Aware that trust had been obliterated, the president committed Sri Lanka to the proposed reforms by announcing them to the world. Her charisma, and 62 percent voters' mandate to resolve the ethnic issue peacefully, give weight to her plan and imbue it with realism.

Undertaking a broad-based political structure to create mainstream, effective political participation ropes in all communities to participate in the balancing process.

The timing is right. India is regarded as a friendly neighbor and the Tamils are feeling the loss of support for their extreme cause. The Tamil's battle losses have denied them the opportunity to make war an extension of politics. Kumartunga has achieved a lot in a short time.

The president, however, faces two major hurdles: to protect her package from erosion and ferrying it across a two-thirds vote in parliament and in a referendum. Tamil trust is bound to grow in proportion to her success in protecting and delivering the devolution package.

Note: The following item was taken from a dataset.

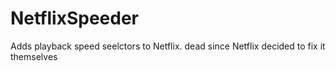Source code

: # NetflixSpeeder
Adds playback speed seelctors to Netflix.
dead since Netflix decided to fix it themselves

It would be unwise for Tamils to ignore reality. Their position has been weakened, yet they are offered autonomy, official status for Tamil and US$ 700 million to mend war damages. Actually an invitation to prove their worth in peace. So the challenge for the Tamils is for all Tamil parties to drop the word "Liberation" from their party names, and gear up to face political participation.

Arjuna Ranatunga, the captain of Sri Lanka World Cup cricket team, told International Herald Tribune before the finals with Australia that revenge is a word that has no place in cricket.

Revenge is as much out of place, if not more so, in the affairs of a nation, especially one in need of trust and healing.

The writer is a business consultant based in Jakarta.